=== Your task ===
Exact copies of the records below are needed, free of pictures.

=== Supplied material ===
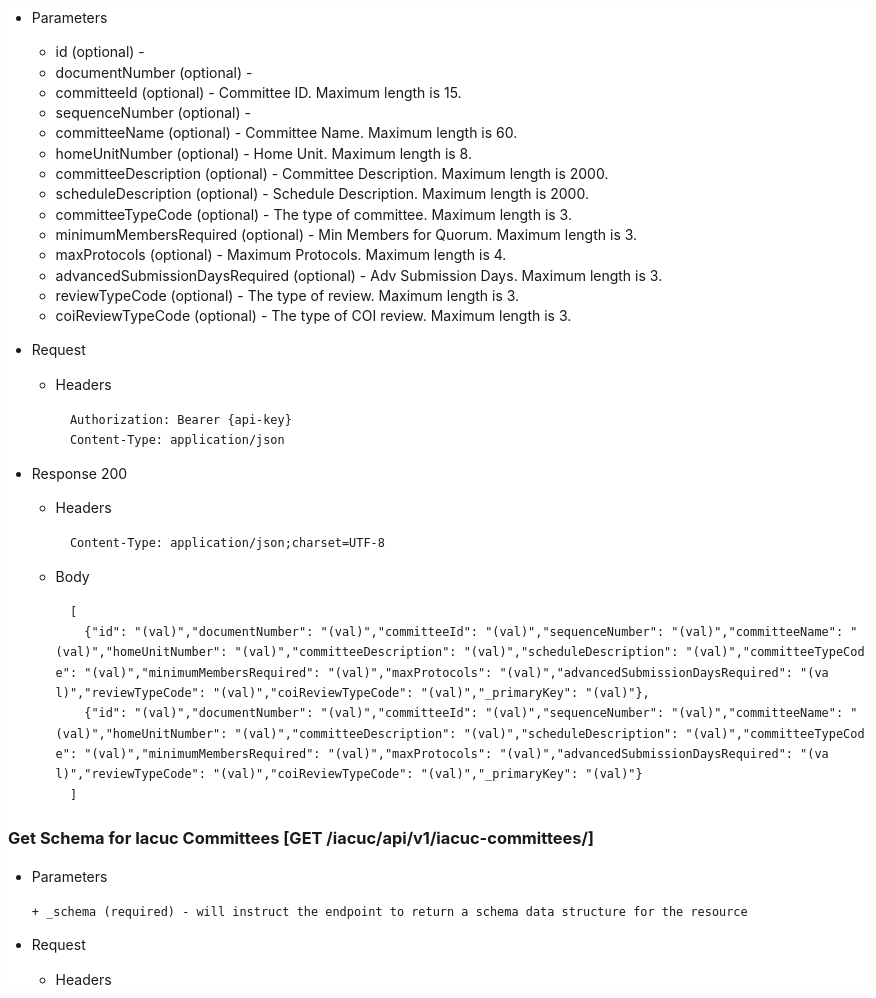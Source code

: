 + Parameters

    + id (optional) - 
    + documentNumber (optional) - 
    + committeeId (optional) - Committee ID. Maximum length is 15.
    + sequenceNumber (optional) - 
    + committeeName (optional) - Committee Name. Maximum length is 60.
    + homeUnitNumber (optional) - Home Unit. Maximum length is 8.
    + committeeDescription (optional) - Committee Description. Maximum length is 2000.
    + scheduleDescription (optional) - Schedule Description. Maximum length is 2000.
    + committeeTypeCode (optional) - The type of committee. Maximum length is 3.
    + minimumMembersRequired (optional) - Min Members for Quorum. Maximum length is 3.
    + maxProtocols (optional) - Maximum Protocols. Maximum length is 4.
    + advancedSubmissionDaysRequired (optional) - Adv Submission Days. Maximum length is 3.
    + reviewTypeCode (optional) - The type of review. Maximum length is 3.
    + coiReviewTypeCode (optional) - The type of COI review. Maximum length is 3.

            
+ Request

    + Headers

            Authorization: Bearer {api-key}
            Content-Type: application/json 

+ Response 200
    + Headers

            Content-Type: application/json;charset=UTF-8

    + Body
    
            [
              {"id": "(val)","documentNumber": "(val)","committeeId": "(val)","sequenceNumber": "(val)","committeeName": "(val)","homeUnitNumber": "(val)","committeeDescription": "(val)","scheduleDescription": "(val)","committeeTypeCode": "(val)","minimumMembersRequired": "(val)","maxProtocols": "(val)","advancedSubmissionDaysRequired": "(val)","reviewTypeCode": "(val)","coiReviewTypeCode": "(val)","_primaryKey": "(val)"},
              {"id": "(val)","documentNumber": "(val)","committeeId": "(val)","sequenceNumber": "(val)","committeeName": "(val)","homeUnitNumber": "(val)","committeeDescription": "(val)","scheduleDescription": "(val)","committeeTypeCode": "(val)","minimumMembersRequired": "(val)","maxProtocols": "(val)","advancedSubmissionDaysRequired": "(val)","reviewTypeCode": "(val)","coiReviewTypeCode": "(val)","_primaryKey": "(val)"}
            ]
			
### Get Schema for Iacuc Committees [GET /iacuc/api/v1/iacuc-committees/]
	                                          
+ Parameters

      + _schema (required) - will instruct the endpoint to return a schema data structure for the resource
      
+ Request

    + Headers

=== Your response ===
Source code

: + Parameters

    + id (optional) - 
    + documentNumber (optional) - 
    + committeeId (optional) - Committee ID. Maximum length is 15.
    + sequenceNumber (optional) - 
    + committeeName (optional) - Committee Name. Maximum length is 60.
    + homeUnitNumber (optional) - Home Unit. Maximum length is 8.
    + committeeDescription (optional) - Committee Description. Maximum length is 2000.
    + scheduleDescription (optional) - Schedule Description. Maximum length is 2000.
    + committeeTypeCode (optional) - The type of committee. Maximum length is 3.
    + minimumMembersRequired (optional) - Min Members for Quorum. Maximum length is 3.
    + maxProtocols (optional) - Maximum Protocols. Maximum length is 4.
    + advancedSubmissionDaysRequired (optional) - Adv Submission Days. Maximum length is 3.
    + reviewTypeCode (optional) - The type of review. Maximum length is 3.
    + coiReviewTypeCode (optional) - The type of COI review. Maximum length is 3.

            
+ Request

    + Headers

            Authorization: Bearer {api-key}
            Content-Type: application/json 

+ Response 200
    + Headers

            Content-Type: application/json;charset=UTF-8

    + Body
    
            [
              {"id": "(val)","documentNumber": "(val)","committeeId": "(val)","sequenceNumber": "(val)","committeeName": "(val)","homeUnitNumber": "(val)","committeeDescription": "(val)","scheduleDescription": "(val)","committeeTypeCode": "(val)","minimumMembersRequired": "(val)","maxProtocols": "(val)","advancedSubmissionDaysRequired": "(val)","reviewTypeCode": "(val)","coiReviewTypeCode": "(val)","_primaryKey": "(val)"},
              {"id": "(val)","documentNumber": "(val)","committeeId": "(val)","sequenceNumber": "(val)","committeeName": "(val)","homeUnitNumber": "(val)","committeeDescription": "(val)","scheduleDescription": "(val)","committeeTypeCode": "(val)","minimumMembersRequired": "(val)","maxProtocols": "(val)","advancedSubmissionDaysRequired": "(val)","reviewTypeCode": "(val)","coiReviewTypeCode": "(val)","_primaryKey": "(val)"}
            ]
			
### Get Schema for Iacuc Committees [GET /iacuc/api/v1/iacuc-committees/]
	                                          
+ Parameters

      + _schema (required) - will instruct the endpoint to return a schema data structure for the resource
      
+ Request

    + Headers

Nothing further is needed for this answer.